» **What the exercise asks**: Here the job is to repeat the listing exactly, but not the pictures in it.

» **Material shown**:

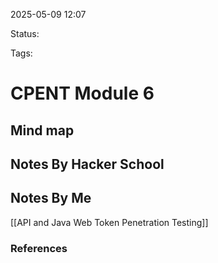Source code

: 2025-05-09 12:07

Status:

Tags:

# CPENT Module 6

## Mind map 


## Notes By Hacker School


## Notes By Me

[[API and Java Web Token Penetration Testing]]




### References
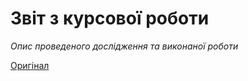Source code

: # Звіт з курсової роботи

_Опис проведеного дослідження та виконаної роботи_

[Оригінал](https://docs.google.com/document/d/1z2Pqb1OG0FpueUdeFe3dugST268WDvfgN1S-tbbHIyE/edit?usp=sharing)
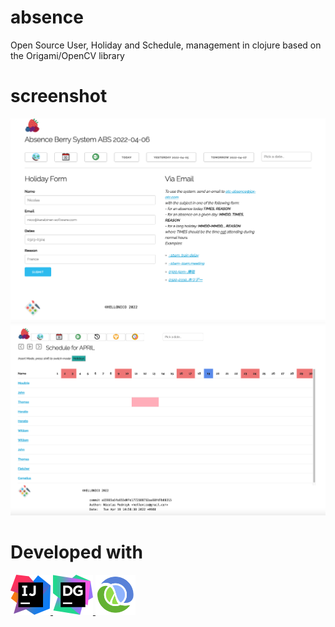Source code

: 
# absence

Open Source User, Holiday and Schedule, management in clojure based on the Origami/OpenCV library

# screenshot

![](doc/screenshot.png)
![](doc/screenshot2.png)

# Developed with

<a href="https://www.jetbrains.com/idea/">
<img width="64" height="64" src="doc/idea.png"/>
</a>

<a href="https://www.jetbrains.com/datagrip/">
<img width="64" height="64" src="doc/datagrip.png"/>
</a>

<a href="https://cursive-ide.com/">
<img width="64" height="64" src="doc/cursive.png"/>
</a>




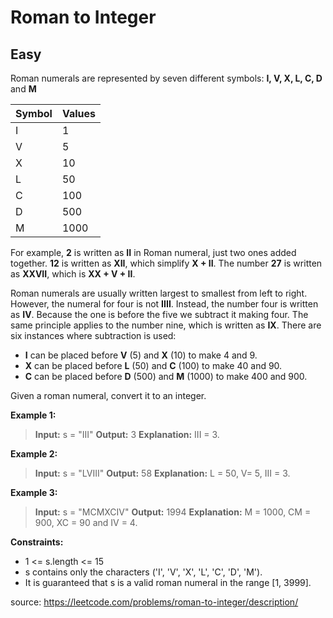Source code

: # Roman to Integer
## Easy

Roman numerals are represented by seven different symbols: **I, V, X, L, C, D** and **M**

| **Symbol** | **Values** |
| ---------- | ---------- |
| I          | 1          |
| V          | 5          |
| X          | 10         |
| L          | 50         |
| C          | 100        |
| D          | 500        |
| M          | 1000       |

For example, **2** is written as **II** in Roman numeral, just two ones added together. **12** is written as **XII**, which simplify **X + II**. The number **27** is written as **XXVII**, which is **XX + V + II**.

Roman numerals are usually written largest to smallest from left to right. However, the numeral for four is not **IIII**. Instead, the number four is written as **IV**. Because the one is before the five we subtract it making four. The same principle applies to the number nine, which is written as **IX**. There are six instances where subtraction is used:

- **I** can be placed before **V** (5) and **X** (10) to make 4 and 9.
- **X** can be placed before **L** (50) and **C** (100) to make 40 and 90.
- **C** can be placed before **D** (500) and **M** (1000) to make 400 and 900.

Given a roman numeral, convert it to an integer.

**Example 1:**
> **Input:** s = "III"
> **Output:** 3
> **Explanation:** III = 3.

**Example 2:**
> **Input:** s = "LVIII"
> **Output:** 58
> **Explanation:** L = 50, V= 5, III = 3.

**Example 3:**
> **Input:** s = "MCMXCIV"
> **Output:** 1994
> **Explanation:** M = 1000, CM = 900, XC = 90 and IV = 4.

**Constraints:**
- 1 <= s.length <= 15
- s contains only the characters ('I', 'V', 'X', 'L', 'C', 'D', 'M').
- It is guaranteed that s is a valid roman numeral in the range [1, 3999].

source: https://leetcode.com/problems/roman-to-integer/description/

» **Solution**:
Source code

: 2025-05-09 12:07

Status:

Tags:

# CPENT Module 6

## Mind map 


## Notes By Hacker School


## Notes By Me

[[API and Java Web Token Penetration Testing]]




### References
Source code

: # Звіт з курсової роботи

_Опис проведеного дослідження та виконаної роботи_

[Оригінал](https://docs.google.com/document/d/1z2Pqb1OG0FpueUdeFe3dugST268WDvfgN1S-tbbHIyE/edit?usp=sharing)
Source code

: 
# absence

Open Source User, Holiday and Schedule, management in clojure based on the Origami/OpenCV library

# screenshot

![](doc/screenshot.png)
![](doc/screenshot2.png)

# Developed with

<a href="https://www.jetbrains.com/idea/">
<img width="64" height="64" src="doc/idea.png"/>
</a>

<a href="https://www.jetbrains.com/datagrip/">
<img width="64" height="64" src="doc/datagrip.png"/>
</a>

<a href="https://cursive-ide.com/">
<img width="64" height="64" src="doc/cursive.png"/>
</a>




Source code

: # Roman to Integer
## Easy

Roman numerals are represented by seven different symbols: **I, V, X, L, C, D** and **M**

| **Symbol** | **Values** |
| ---------- | ---------- |
| I          | 1          |
| V          | 5          |
| X          | 10         |
| L          | 50         |
| C          | 100        |
| D          | 500        |
| M          | 1000       |

For example, **2** is written as **II** in Roman numeral, just two ones added together. **12** is written as **XII**, which simplify **X + II**. The number **27** is written as **XXVII**, which is **XX + V + II**.

Roman numerals are usually written largest to smallest from left to right. However, the numeral for four is not **IIII**. Instead, the number four is written as **IV**. Because the one is before the five we subtract it making four. The same principle applies to the number nine, which is written as **IX**. There are six instances where subtraction is used:

- **I** can be placed before **V** (5) and **X** (10) to make 4 and 9.
- **X** can be placed before **L** (50) and **C** (100) to make 40 and 90.
- **C** can be placed before **D** (500) and **M** (1000) to make 400 and 900.

Given a roman numeral, convert it to an integer.

**Example 1:**
> **Input:** s = "III"
> **Output:** 3
> **Explanation:** III = 3.

**Example 2:**
> **Input:** s = "LVIII"
> **Output:** 58
> **Explanation:** L = 50, V= 5, III = 3.

**Example 3:**
> **Input:** s = "MCMXCIV"
> **Output:** 1994
> **Explanation:** M = 1000, CM = 900, XC = 90 and IV = 4.

**Constraints:**
- 1 <= s.length <= 15
- s contains only the characters ('I', 'V', 'X', 'L', 'C', 'D', 'M').
- It is guaranteed that s is a valid roman numeral in the range [1, 3999].

source: https://leetcode.com/problems/roman-to-integer/description/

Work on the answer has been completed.